By the time you read this, I will have written hundreds of rules governing how AI writes code in my system. Rules about database patterns, security requirements, UI consistency, naming conventions, serialization quirks, and dozens of other things that have bitten me in production.
And I need to tell you something uncomfortable: the AI ignores them constantly.
Not maliciously. Not even consistently. It reads the rules, acknowledges them, follows them for a while, and then, somewhere around the third hour of a complex session, starts violating them like they never existed. A rule I wrote in blood after a production incident, a rule the AI literally quoted back to me twenty minutes ago, just... forgotten.

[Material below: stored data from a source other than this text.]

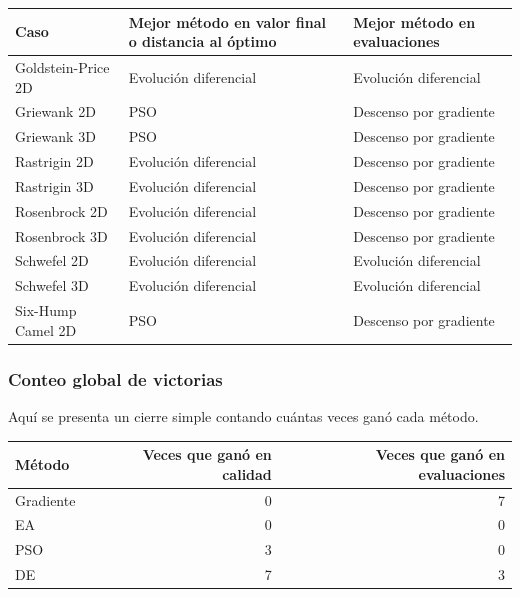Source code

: \documentclass[
  12pt,
  letterpaper,
  DIV=11,
  numbers=noendperiod]{scrartcl}
\newcounter{none} %
\begin{document}
{\def\LTcaptype{none} %
\begin{longtable}[]{@{}
  >{\raggedright\arraybackslash}p{}
  >{\raggedright\arraybackslash}p{}
  >{\raggedright\arraybackslash}p{}@{}}
\toprule\noalign{}
\begin{minipage}[b]{\linewidth}\raggedright
Caso
\end{minipage} & \begin{minipage}[b]{\linewidth}\raggedright
Mejor método en valor final o distancia al óptimo
\end{minipage} & \begin{minipage}[b]{\linewidth}\raggedright
Mejor método en evaluaciones
\end{minipage} \\
\midrule\noalign{}
\endhead
\bottomrule\noalign{}
\endlastfoot
Goldstein-Price 2D & Evolución diferencial & Evolución diferencial \\
Griewank 2D & PSO & Descenso por gradiente \\
Griewank 3D & PSO & Descenso por gradiente \\
Rastrigin 2D & Evolución diferencial & Descenso por gradiente \\
Rastrigin 3D & Evolución diferencial & Descenso por gradiente \\
Rosenbrock 2D & Evolución diferencial & Descenso por gradiente \\
Rosenbrock 3D & Evolución diferencial & Descenso por gradiente \\
Schwefel 2D & Evolución diferencial & Evolución diferencial \\
Schwefel 3D & Evolución diferencial & Evolución diferencial \\
Six-Hump Camel 2D & PSO & Descenso por gradiente \\
\end{longtable}
}

\subsubsection{Conteo global de
victorias}\label{conteo-global-de-victorias}

Aquí se presenta un cierre simple contando cuántas veces ganó cada
método.

{\def\LTcaptype{none} %
\begin{longtable}[]{@{}lrr@{}}
\toprule\noalign{}
Método & Veces que ganó en calidad & Veces que ganó en evaluaciones \\
\midrule\noalign{}
\endhead
\bottomrule\noalign{}
\endlastfoot
Gradiente & 0 & 7 \\
EA & 0 & 0 \\
PSO & 3 & 0 \\
DE & 7 & 3 \\
\end{longtable}
}
\end{document}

This is the gap between rules and compliance. And closing that gap is what this article is about.
Rules are necessary. Without them, you get chaos. But rules alone are suggestions. What turns suggestions into guarantees is enforcement: automated systems that catch violations at the moment they happen, without requiring a human to be watching.
The Hook Lifecycle: Where Enforcement Lives
Modern AI coding tools expose lifecycle events --- specific moments in the development workflow where you can inject custom logic. Think of them as tripwires strung across the AI's path. Every time it does something, it has to pass through one of these checkpoints.
The lifecycle events I care about fall into a few categories:
Before actions. The AI is about to edit a file, run a command, or make a change. You can inspect what it's about to do and either allow it, block it, or inject context before it proceeds.
After actions. The AI just edited a file or ran a command. You can inspect what changed and flag problems immediately.
Session boundaries. A session is starting, ending, or the AI is about to stop working. You can load context, persist state, or perform final checks.
Context events. The AI's working memory is getting compressed or summarized. You can ensure critical information survives the compression.
Each of these is an enforcement opportunity. Miss one, and you've left a gap in your defenses. Wire them all up, and you've built something that's genuinely hard to sneak bad code past, even for an AI that isn't trying to sneak anything.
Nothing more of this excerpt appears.